Tish Shute: Maybe it’s like in a cafe. Ventilation would mean we were able to communicate with all these different categories of people that we normally would be unable to connect to, even though we might be sitting only a few feet apart.

Bruce Sterling: So it means ventilation in the bottles of our homophilies.

That’s not a personal problem for me. I commonly live in foreign cities and, you know, and spend a helluva lot of time talking to strangers at conferences. So I don’t think I’d have that particular tight little social island problem.

Tish Shute: Of the three judges at the Auggies, you seemed most enthusiastic about the Layar entry.

Bruce Sterling: It may be they’re not as familiar with the business models of locative AR as I am, and as Maarten is. It was kind of a subtle in-joke he was making about Layar’s own business model there.

Tish Shute: How do you explain that?

Bruce Sterling: Well, you know, Layar’s in the business of selling software to make mapping and urban structures into ecommerce.

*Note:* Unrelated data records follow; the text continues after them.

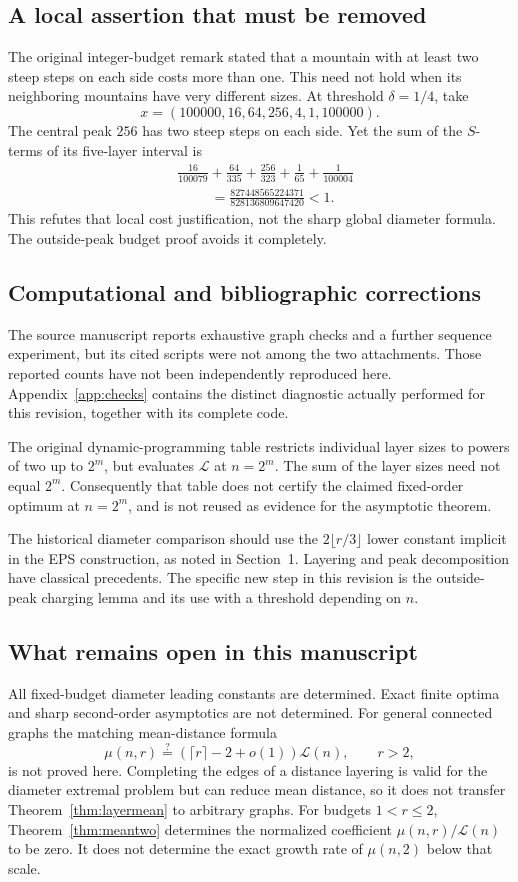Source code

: \documentclass[11pt]{amsart}
\theoremstyle{definition}
\theoremstyle{remark}
\newcommand{\Lz}{\mathcal{L}}
\begin{document}
\subsection*{A local assertion that must be removed}
The original integer-budget remark stated that a mountain with at least
two steep steps on each side costs more than one. This need not hold
when its neighboring mountains have very different sizes. At threshold
$\delta=1/4$, take
\[
 x=(100000,16,64,256,4,1,100000).
\]
The central peak $256$ has two steep steps on each side. Yet the sum of
the $S$-terms of its five-layer interval is
\begin{align*}
 &\frac{16}{100079}+\frac{64}{335}+\frac{256}{323}
       +\frac1{65}+\frac1{100004}\\
 &\hspace{1cm}=\frac{827448565224371}{828136809647420}<1.
\end{align*}
This refutes that local cost justification, not the sharp global
diameter formula. The outside-peak budget proof avoids it completely.

\subsection*{Computational and bibliographic corrections}
The source manuscript reports exhaustive graph checks and a further
sequence experiment, but its cited scripts were not among the two
attachments. Those reported counts have not been independently reproduced
here. Appendix~\ref{app:checks} contains the distinct diagnostic actually
performed for this revision, together with its complete code.

The original dynamic-programming table restricts individual layer sizes
to powers of two up to $2^m$, but evaluates $\Lz$ at $n=2^m$.
The sum of the layer sizes need not equal $2^m$. Consequently that table
does not certify the claimed fixed-order optimum at $n=2^m$, and is not
reused as evidence for the asymptotic theorem.

The historical diameter comparison should use the $2\lfloor r/3\rfloor$
lower constant implicit in the EPS construction, as noted in Section~1.
Layering and peak decomposition have classical precedents. The specific
new step in this revision is the outside-peak charging lemma and its use
with a threshold depending on $n$.

\subsection*{What remains open in this manuscript}
All fixed-budget diameter leading constants are determined. Exact finite
optima and sharp second-order asymptotics are not determined. For general
connected graphs the matching mean-distance formula
\[
 \mu(n,r)\stackrel{?}{=}(\lceil r\rceil-2+o(1))\Lz(n),\qquad r>2,
\]
is not proved here. Completing the edges of a distance layering is valid
for the diameter extremal problem but can reduce mean distance, so it
does not transfer Theorem~\ref{thm:layermean} to arbitrary graphs.
For budgets $1<r\le2$, Theorem~\ref{thm:meantwo} determines the normalized
coefficient $\mu(n,r)/\Lz(n)$ to be zero. It does not determine the exact
growth rate of $\mu(n,2)$ below that scale.
\end{document}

The ideal way to do that obviously would be to move the richest customers into the most expensive shops in the most rapid way possible. Or at least distribute them in the directions they want to go, a la Google. Whereas this app that Maarten was talking about puts big barnacles in the way that are selling punk t-shirts.

Tish Shute: Right! Right!

Bruce Sterling: The Dutch are a bit subtle in their humor. I rather imagine there’s a lot of discussion in Layar’s inner circle about exactly what they want developers to do with their platform. They’re going to have considerable political difficulty deciding who can have a Layar key and how you discipline people when they start doing weird stuff. “The Oakland Medical Marijuana layar.”

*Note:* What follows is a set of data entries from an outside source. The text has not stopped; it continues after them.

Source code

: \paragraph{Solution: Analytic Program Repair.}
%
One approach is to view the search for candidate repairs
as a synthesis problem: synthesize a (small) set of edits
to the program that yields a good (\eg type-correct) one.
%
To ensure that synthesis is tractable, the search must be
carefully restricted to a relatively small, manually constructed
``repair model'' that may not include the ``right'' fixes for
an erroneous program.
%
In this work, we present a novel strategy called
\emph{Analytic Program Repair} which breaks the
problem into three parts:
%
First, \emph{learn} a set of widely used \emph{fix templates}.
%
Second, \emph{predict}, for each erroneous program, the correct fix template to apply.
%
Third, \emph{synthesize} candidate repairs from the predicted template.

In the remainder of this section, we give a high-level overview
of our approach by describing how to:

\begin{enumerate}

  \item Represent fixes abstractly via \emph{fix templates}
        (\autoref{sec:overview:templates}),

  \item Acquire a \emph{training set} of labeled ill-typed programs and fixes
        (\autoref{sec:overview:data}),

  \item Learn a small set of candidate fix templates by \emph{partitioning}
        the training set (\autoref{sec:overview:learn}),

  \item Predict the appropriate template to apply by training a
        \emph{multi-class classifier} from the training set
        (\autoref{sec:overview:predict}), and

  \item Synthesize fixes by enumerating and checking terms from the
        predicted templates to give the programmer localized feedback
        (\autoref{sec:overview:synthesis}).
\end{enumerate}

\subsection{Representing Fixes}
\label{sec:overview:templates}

Tish Shute: Well, finding nudists is one of the top layars at the moment.

Bruce Sterling: You know, obviously so. And finding narcotics in Amsterdam, or a prostitution layer. I warned them nine months ago this was bound to happen. I’m sure they’re aware of it. I don’t think Layar wants Google’s style of cool, technocratic detachment.

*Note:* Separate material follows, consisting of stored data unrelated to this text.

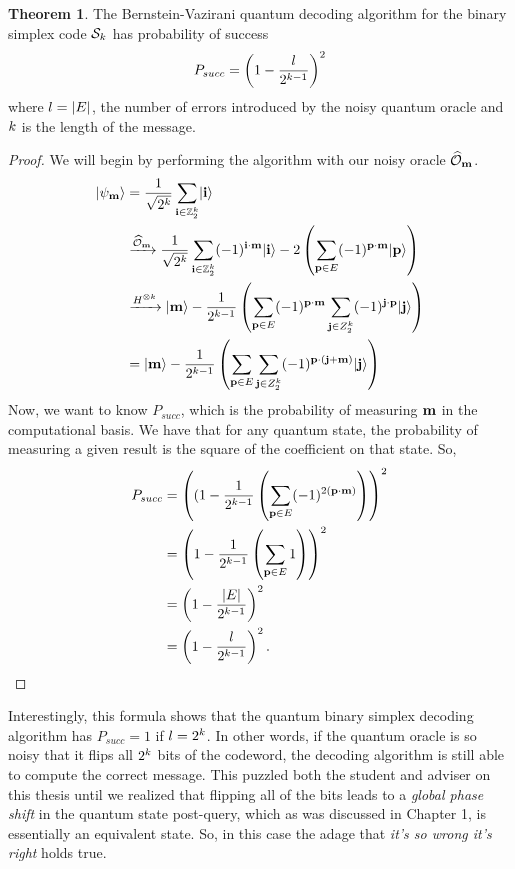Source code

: \documentclass[12pt,twoside]{reedthesis}
\theoremstyle{definition}
\newtheorem{theorem}{Theorem}[chapter]
\newlength{\arrow}
\newcommand{\Z}{\mathbb{Z}}
\newcommand{\ket}[1]{\ensuremath{\lvert #1\rangle}\xspace}
\begin{document}
\begin{theorem} \label{cool_thm} The Bernstein-Vazirani quantum decoding algorithm for the binary simplex code $\mathcal{S}_k$ has probability of success
\begin{equation*}
P_{succ} = \left(1 - \frac{l}{2^{k-1}}\right)^2
\end{equation*}
where $l= \lvert E \rvert$, the number of errors introduced by the noisy quantum oracle and $k$ is the length of the message.
\end{theorem}

\begin{proof}
We will begin by performing the algorithm with our noisy oracle $\widehat{\mathcal{O}}_\mathbf{m}$.
\begin{align*}
\ket{\psi_\mess} 
& = \frac{1}{\sqrt{2^\mlen}} \sum_{\mathbf{i} \in \Z_2^\mlen} \ket{\mathbf{i}} \\
& \xrightarrow{\widehat{\mathcal{O}}_\mess} \frac{1}{\sqrt{2^\mlen}} \sum_{\mathbf{i} \in \Z_2^\mlen} (-1)^{\mathbf{i} \cdot \mess}\ket{\mathbf{i}} -2\left( \sum_{\mathbf{p} \in E} (-1)^{\mathbf{p} \cdot \mess} \ket{\mathbf{p}}\right) \\
& \xrightarrow{H^{\otimes \mlen}} \ket{\mess} - \frac{1}{2^{\mlen -1}} \left( \sum_{\mathbf{p} \in E}(-1)^{\mathbf{p} \cdot \mess} \sum_{\mathbf{j} \in Z_2^\mlen} (-1)^{\mathbf{j} \cdot \mathbf{p}} \ket{\mathbf{j}}\right)\\
& = \ket{\mess} - \frac{1}{2^{\mlen-1}} \left( \sum_{\mathbf{p} \in E}\sum_{\mathbf{j} \in Z_2^\mlen} (-1)^{\mathbf{p} \cdot(\mathbf{j}+\mess)} \ket{\mathbf{j}} \right)
\end{align*}
Now, we want to know $P_{succ}$, which is the probability of measuring $\mathbf{m}$ in the computational basis. We have that for any quantum state, the probability of measuring a given result is the square of the coefficient on that state. So,
\begin{align*}
P_{succ} 
& = \left((1 - \frac{1}{2^{k-1}} \left( \sum_{\mathbf{p} \in E} (-1)^{2(\mathbf{p} \cdot \mathbf{m})} \right)\right)^2 \\
& = \left(1 - \frac{1}{2^{k-1}} \left( \sum_{\mathbf{p} \in E} 1 \right) \right)^2 \\
& = \left( 1 - \frac{\lvert E \rvert}{2^{k-1}}\right)^2\\
& = \left( 1 - \frac{l}{2^{k-1}}\right)^2.
\end{align*}
\end{proof}
Interestingly, this formula shows that the quantum binary simplex decoding algorithm has $P_{succ} = 1$ if $l = 2^k$. In other words, if the quantum oracle is so noisy that it flips all $2^k$ bits of the codeword, the decoding algorithm is still able to compute the correct message. This puzzled both the student and adviser on this thesis until we realized that flipping all of the bits leads to a \textit{global phase shift} in the quantum state post-query, which as was discussed in Chapter 1, is essentially an equivalent state. So, in this case the adage that \textit{it's so wrong it's right} holds true.
\end{document}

Tish Shute: But that’s pretty difficult to do in current augmented reality because we don’t have all the mathematical voodoo for full on AR search yet, do we?

Bruce Sterling: Well, you can hire it out. Somebody’s going to do it, if they get interested enough. There’s Nokia-Yahoo. Nokia-Yahoo! just did a big corporate deal…involving Nokia’s mapping system and Yahoo’s localization. So the Nokia-Yahoo! mash-up is called Nooo! Or could be called Yahno. Yakia! Unfortunately ridiculous names.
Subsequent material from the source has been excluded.